Затем Диза взяла плоскую деревяшку и что-то на ней нацарапала — Вали не сумел рассмотреть, что именно, — тремя взмахами ножа. Она положила деревяшку на колени и поднесла нож к ладони. Глубоко вдохнула, собираясь с силами, а затем такими же тремя быстрыми движениями порезала ладонь. Заинтригованный Вали узнал руну ансуз. Он тоже умел чертить руны и знал, что они обладают магическими свойствами. Он как-то просил Дизу растолковать ему, какими именно, но она сказала, что конунги и воины творят магию, вырезая руны на телах своих врагов, а больше ему ничего знать не положено.
Кровь Дизы закапала с ладони на дощечку. Она размазала ее по вырезанному на дереве символу, а затем бросила в огонь.
— Кто я? Я женщина. Где я? У очага. Кто я? Я женщина. Где я? У очага. Кто я? Я женщина. Где я? У очага. Кто я? Я женщина. Где я? У очага. Кто я? Я женщина. Где я? У очага.
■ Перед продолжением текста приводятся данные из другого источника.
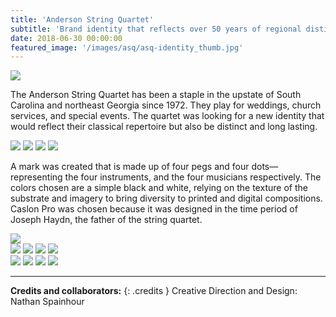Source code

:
 ```yaml
---
title: 'Anderson String Quartet'
subtitle: 'Brand identity that reflects over 50 years of regional distinction.'
date: 2018-06-30 00:00:00
featured_image: '/images/asq/asq-identity_thumb.jpg'
---
```


![](/images/asq/asq-identity_1.jpg)

The Anderson String Quartet has been a staple in the upstate of South Carolina and northeast Georgia since 1972. They play for weddings, church services, and special events. The quartet was looking for a new identity that would reflect their classical repertoire
but also be distinct and long lasting.

<div class="gallery" data-columns="2">
	<img src="/images/asq/ASQ-primary-logomark.jpg">
	<img src="/images/asq/ASQ-Pattern.png">
	<img src="/images/asq/ASQ-Colors.png">
	<img src="/images/asq/ASQ-Caslon-Specimen.png">
</div>


A mark was created that is made up of four pegs and four dots—representing the four instruments, and the four musicians
respectively. The colors chosen are a simple black and white, relying on the texture of the substrate and imagery to bring diversity to printed and digital compositions. Caslon Pro was chosen because it was designed in the time period of Joseph Haydn, the father of the string quartet.

<img src="/images/asq/asq-identity_2.jpg">

<div class="gallery" data-columns="1">
	<img src="/images/asq/asq-identity_3_a.jpg">
	<img src="/images/asq/asq-identity_3_b.jpg">
	<img src="/images/asq/asq-identity_3_c.jpg">
	<img src="/images/asq/asq-identity_3_d.jpg">
</div>

<div class="gallery" data-columns="2">
	<img src="/images/asq/asq-identity_4.jpg">
	<img src="/images/asq/asq-identity_5.jpg">
	<img src="/images/asq/asq-identity_6.jpg">
	<img src="/images/asq/asq-identity_7.jpg">
</div>

---

**Credits and collaborators:**
{: .credits }
Creative Direction and Design: Nathan Spainhour

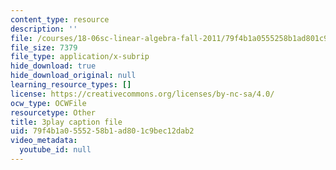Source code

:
 ```yaml
---
content_type: resource
description: ''
file: /courses/18-06sc-linear-algebra-fall-2011/79f4b1a0555258b1ad801c9bec12dab2_OZxzHcW663g.vtt
file_size: 7379
file_type: application/x-subrip
hide_download: true
hide_download_original: null
learning_resource_types: []
license: https://creativecommons.org/licenses/by-nc-sa/4.0/
ocw_type: OCWFile
resourcetype: Other
title: 3play caption file
uid: 79f4b1a0-5552-58b1-ad80-1c9bec12dab2
video_metadata:
  youtube_id: null
---
```

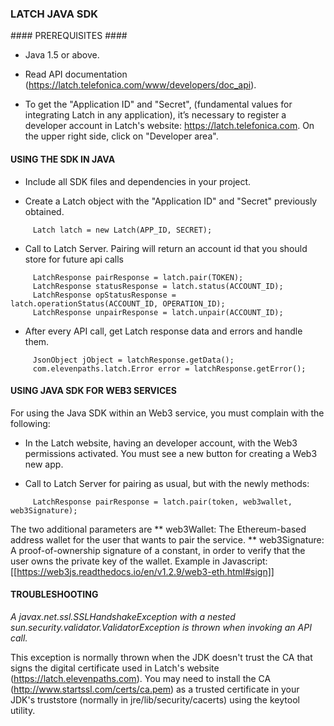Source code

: ### LATCH JAVA SDK ###


#### PREREQUISITES ####

* Java 1.5 or above.

* Read API documentation (https://latch.telefonica.com/www/developers/doc_api).

* To get the "Application ID" and "Secret", (fundamental values for integrating Latch in any application), it’s necessary to register a developer account in Latch's website: https://latch.telefonica.com. On the upper right side, click on "Developer area".


#### USING THE SDK IN JAVA ####

* Include all SDK files and dependencies in your project.

* Create a Latch object with the "Application ID" and "Secret" previously obtained.
```
     Latch latch = new Latch(APP_ID, SECRET);
```

* Call to Latch Server. Pairing will return an account id that you should store for future api calls
```
     LatchResponse pairResponse = latch.pair(TOKEN);
     LatchResponse statusResponse = latch.status(ACCOUNT_ID);
     LatchResponse opStatusResponse = latch.operationStatus(ACCOUNT_ID, OPERATION_ID);
     LatchResponse unpairResponse = latch.unpair(ACCOUNT_ID);
```

* After every API call, get Latch response data and errors and handle them.
```
     JsonObject jObject = latchResponse.getData();
     com.elevenpaths.latch.Error error = latchResponse.getError();
```

#### USING JAVA SDK FOR WEB3 SERVICES ####

For using the Java SDK within an Web3 service, you must complain with the following:

* In the Latch website, having an developer account, with the Web3 permissions activated. You must see a new button for creating a Web3 new app.

* Call to Latch Server for pairing as usual, but with the newly methods:
```
     LatchResponse pairResponse = latch.pair(token, web3wallet, web3Signature);
```
The two additional parameters are
** web3Wallet: The Ethereum-based address wallet for the user that wants to pair the service.
** web3Signature: A proof-of-ownership signature of a constant, in order to verify that the user owns the private key of the wallet.
Example in Javascript: [[https://web3js.readthedocs.io/en/v1.2.9/web3-eth.html#sign]]


#### TROUBLESHOOTING ####

*A javax.net.ssl.SSLHandshakeException with a nested sun.security.validator.ValidatorException is thrown when invoking an API call.*

This exception is normally thrown when the JDK doesn't trust the CA that signs the digital certificate used in Latch's website (https://latch.elevenpaths.com). You may need to install the CA (http://www.startssl.com/certs/ca.pem) as a trusted certificate in your JDK's truststore (normally in jre/lib/security/cacerts) using the keytool utility.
Джодис подошла к Дизе и взяла ее за руку, но та как будто ничего не замечала. Она продолжала говорить нараспев, глаза сделались пустыми и смотрели куда-то в бесконечность. Слушая ее голос, Вали совершенно потерял счет времени. Он видел, как в огонь подкинули дров и той странной травы Джодис, а затем пришла старая Сефа и принесла еще дров и травы.
— Кто я? Я женщина. Где я? У очага. Кто я? Я женщина. Где я? У очага.
Снова и снова повторялись эти слова, Диза слегка раскачивалась на сундуке, а Вали смотрел на нее сквозь огонь и завесу дыма. Иногда мысли у него разбегались, и ему казалось, что она умолкла, но стоило ему сосредоточиться, и он снова слышал ее. Сколько он уже так сидит? Неизвестно, однако ноги затекли и голова отяжелела.
Дым заполнял все существо Вали. На него навалилась усталость, но спать ему не позволяли. Каждый раз, когда он начинал дремать, Джодис или Сефа встряхивали его и Дизу. Теперь стало ясно, почему она сидит на сундуке. Это неудобно и даже опасно, задремать на таком насесте почти невозможно. Затем Вали заметил, что в комнате стало светло и холодно. Некоторые из любопытных ушли, на самом деле почти все ушли. Поглядев на дверь, Вали понял, что короткая ночь миновала и светло стало от восходящего солнца.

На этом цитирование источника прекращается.